Question

The diagonals of a quadrilateral are of length 12 cm and 16 cm. If the diagonals bisect each other and are perpendicular to each other.

1) What special name can be given to the quadrilateral?
2) What is the length of each side of the quadrilateral?
3) Find its perimeter also.​

Answer 1

$\boxed{\pink{\sf{Given:-}}}$

• The diagonals of a quadrilateral are of length 12 cm and 16 cm.
• The diagonals bisect each other and are perpendicular to each other.

$\boxed{\pink{\sf{To\:\:be\:\:found :-}}}$

1. What special name can be given to the quadrilateral?
2. What is the length of each side of the quadrilateral?
3. Find its perimeter also.​

$\red{\underline{\underline{\tt{Solution:-}}}}$

[ See the attached image ]

1. $\green{\huge{\underline{ \sf Rhombus.}}}$

As the conditions satisfy the property of rhombus-

• the diagonals bisect each other and are perpendicular to each other.

2. $\green{\huge{\underline{ \sf 10cm}}}$

As the diagonals bisect each other and are perpendicular to each other, so OB = OD = 6cm [as BD = 12] and OA = OC = 8cm [AC = 16cm]

Taking center as O,

We get right-angle triangles i.e ΔAOB, ΔBOC, ΔOCD, ΔAOD

Taking any one triangle ΔAOB

Using Pythagoras theorem,

$\boxed{\bf (Hypotenuse)^{2} = (base)^{2} + (perpendicular)^{2}}$

→ (AD)² = (6)² + (8)²

→ (AD)² = 36 + 64

→ (AD)² = 100

→ AD = $\sqrt{100}$

→ AD = 10 cm

And as the quadrilateral is rhombus so all sides are equal.

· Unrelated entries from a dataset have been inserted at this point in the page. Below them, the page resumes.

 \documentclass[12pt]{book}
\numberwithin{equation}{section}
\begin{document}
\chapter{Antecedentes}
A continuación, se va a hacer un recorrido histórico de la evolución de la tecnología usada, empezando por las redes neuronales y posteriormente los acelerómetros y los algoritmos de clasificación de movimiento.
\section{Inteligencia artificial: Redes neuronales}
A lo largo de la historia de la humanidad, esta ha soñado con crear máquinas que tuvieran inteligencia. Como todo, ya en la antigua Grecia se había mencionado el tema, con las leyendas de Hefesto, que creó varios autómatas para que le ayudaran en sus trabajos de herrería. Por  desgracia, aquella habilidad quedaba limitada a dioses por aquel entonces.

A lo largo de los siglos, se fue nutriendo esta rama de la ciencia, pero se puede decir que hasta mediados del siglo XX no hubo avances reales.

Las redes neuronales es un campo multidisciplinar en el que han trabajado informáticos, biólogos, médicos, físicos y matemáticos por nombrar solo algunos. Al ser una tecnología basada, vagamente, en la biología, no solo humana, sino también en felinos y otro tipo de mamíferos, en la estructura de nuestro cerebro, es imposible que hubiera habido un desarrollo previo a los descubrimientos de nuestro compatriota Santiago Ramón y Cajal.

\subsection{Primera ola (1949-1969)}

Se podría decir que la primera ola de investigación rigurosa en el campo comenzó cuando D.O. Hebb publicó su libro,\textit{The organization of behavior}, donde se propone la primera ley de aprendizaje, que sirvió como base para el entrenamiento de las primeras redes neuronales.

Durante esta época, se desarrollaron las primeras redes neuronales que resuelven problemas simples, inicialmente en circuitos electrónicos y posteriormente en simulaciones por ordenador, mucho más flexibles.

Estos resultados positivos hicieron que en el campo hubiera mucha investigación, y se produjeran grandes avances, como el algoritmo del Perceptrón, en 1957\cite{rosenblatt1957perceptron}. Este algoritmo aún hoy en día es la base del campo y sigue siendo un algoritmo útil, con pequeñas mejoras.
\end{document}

AD = AB = BC = DC = 10 cm each

3. $\green{\huge{\underline{ \sf 40cm}}}$

Perimeter = sum of all sides

= 10+10+10+10 = 40 cm

Answer 2

1. Rhombus

as the diagonals bisect each other at 90 degree (given)

2. using Pythagoras theorem

we get 10cm

x^{2} = 36+64

=> x = √100

=> x = 10

3.

ans.4× side = 4 × 10 = 40 cm